I know that Nightingale isn't ready for a release yet, but I believe that attempting to package it now is important. It will be a proof of concept to counter the multiple web-site failures, and time elapsed since Songbird dropped its support of the G.N.U./Linux platform. At least, a spec file rpm building and a control file for deb building would be nice. If the given information is there for people to package, or test packaging, then that would help people think about using Nightingale as opposed to the tar-ball that is put out as an unsupported, contributed build from Songbird. The key to Nightingale's success is its integration into package management and integration into common desktop behavior (i.e. menus, non-local installation).
As mentioned in another thread, I am working on a BuildBot instance for Nightingale. So it would be possible to set up automated packaging as part of the build process. I will do some research into how this is normally done in BuildBot; my guess is just a series of Shell commands that directly emulate the manual build process. As for setting up the specifics of each build, I have no packaging experience whatsoever so any help is greatly appreciated!

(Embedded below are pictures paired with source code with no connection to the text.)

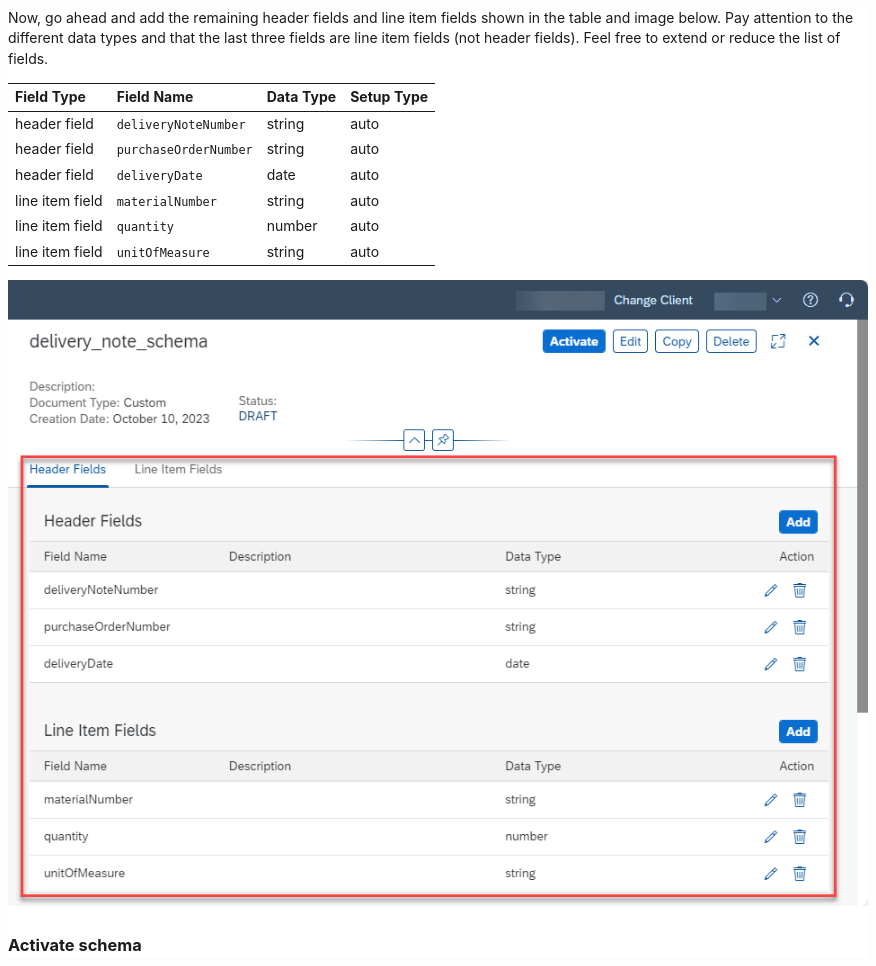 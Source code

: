 Now, go ahead and add the remaining header fields and line item fields shown in the table and image below. Pay attention to the different data types and that the last three fields are line item fields (not header fields). Feel free to extend or reduce the list of fields.

|  Field Type		    |  Field Name             | Data Type     | Setup Type   
|  :------------------- |  :-------------------	  | :----------   | :----------    
|  header field         |  `deliveryNoteNumber`   | string        | auto       
|  header field         |  `purchaseOrderNumber`  | string        | auto
|  header field         |  `deliveryDate`         | date          | auto           
|  line item field      |  `materialNumber`       | string        | auto       
|  line item field      |  `quantity`             | number        | auto       
|  line item field      |  `unitOfMeasure`        | string        | auto                      

![LLM](all-fields.png)



### Activate schema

This being the story maybe the project should start building from the Songbird repository. If the current project's repository is edited only by stevo and you are building the buildfactory then maybe repackaging the contributed builds for Linux should be the current goal so that when 1.10 is released (supposedly sometime in the first quarter of the year) there will already be a reasonable amount of knowledge ready to be applied to quickly packaging the next release. I have just started my hand at packaging.

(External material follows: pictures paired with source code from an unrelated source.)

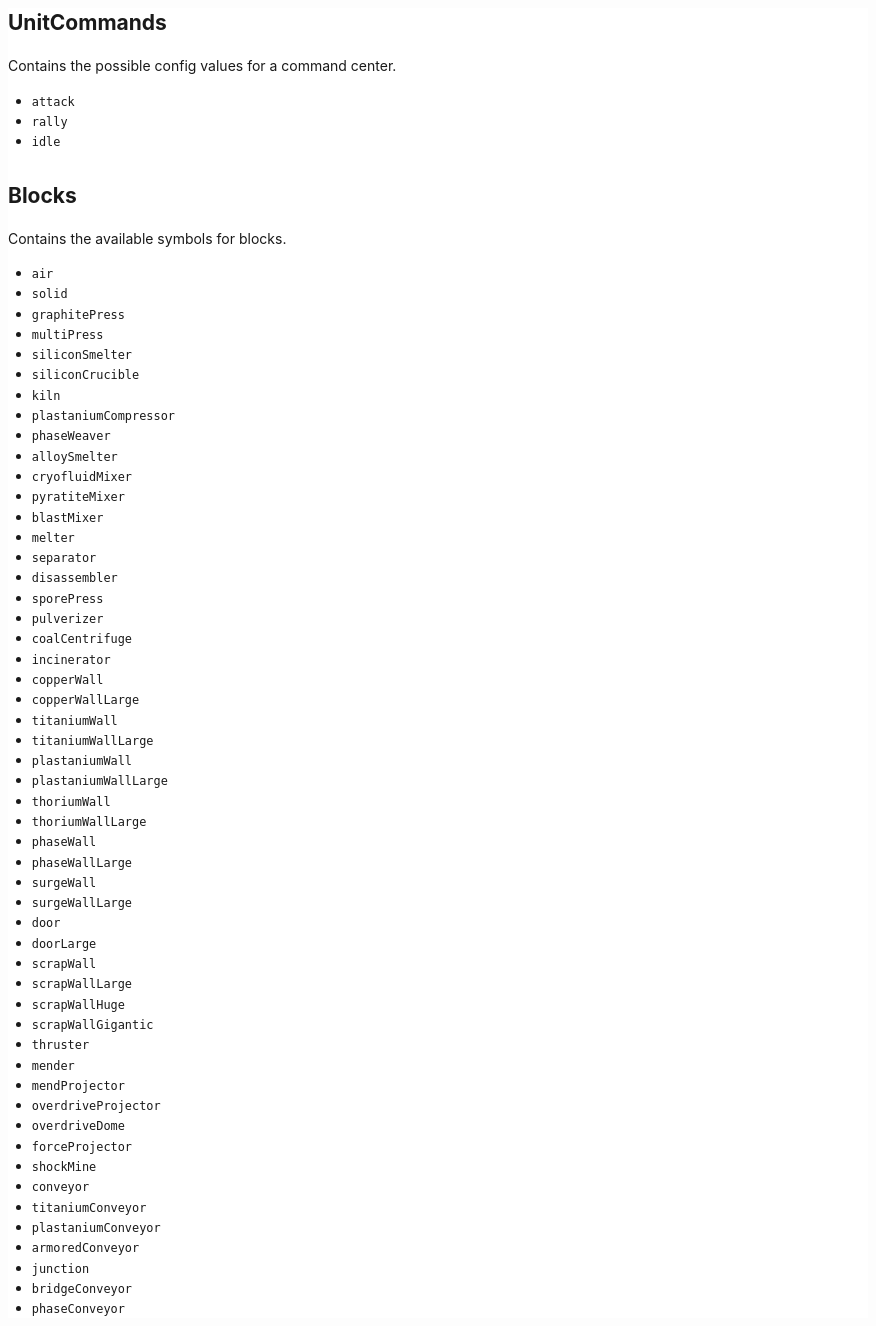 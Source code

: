 ## UnitCommands

Contains the possible config values for a command center.

- `attack`
- `rally`
- `idle`

## Blocks

Contains the available symbols for blocks.

- `air`
- `solid`
- `graphitePress`
- `multiPress`
- `siliconSmelter`
- `siliconCrucible`
- `kiln`
- `plastaniumCompressor`
- `phaseWeaver`
- `alloySmelter`
- `cryofluidMixer`
- `pyratiteMixer`
- `blastMixer`
- `melter`
- `separator`
- `disassembler`
- `sporePress`
- `pulverizer`
- `coalCentrifuge`
- `incinerator`
- `copperWall`
- `copperWallLarge`
- `titaniumWall`
- `titaniumWallLarge`
- `plastaniumWall`
- `plastaniumWallLarge`
- `thoriumWall`
- `thoriumWallLarge`
- `phaseWall`
- `phaseWallLarge`
- `surgeWall`
- `surgeWallLarge`
- `door`
- `doorLarge`
- `scrapWall`
- `scrapWallLarge`
- `scrapWallHuge`
- `scrapWallGigantic`
- `thruster`
- `mender`
- `mendProjector`
- `overdriveProjector`
- `overdriveDome`
- `forceProjector`
- `shockMine`
- `conveyor`
- `titaniumConveyor`
- `plastaniumConveyor`
- `armoredConveyor`
- `junction`
- `bridgeConveyor`
- `phaseConveyor`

What are the development file dependencies for Nightingale? Which distributions support them?
Is there a chart of the breakdown across all of the O.S. that we intend to support? If not, then maybe one should be made on the wiki. This would be a very nice way of organization solutions to future problems (i.e. Fedora will at least need RPMFusion repositories). Ubuntu probably won't have any licensing issue. For this reason, it might be beneficial to host rpm and deb for the different O.S. as well as inclusion in repositories (i.e. to support mp3 on Fedora it might be necessary to have to use the RPMFusion as the host repository).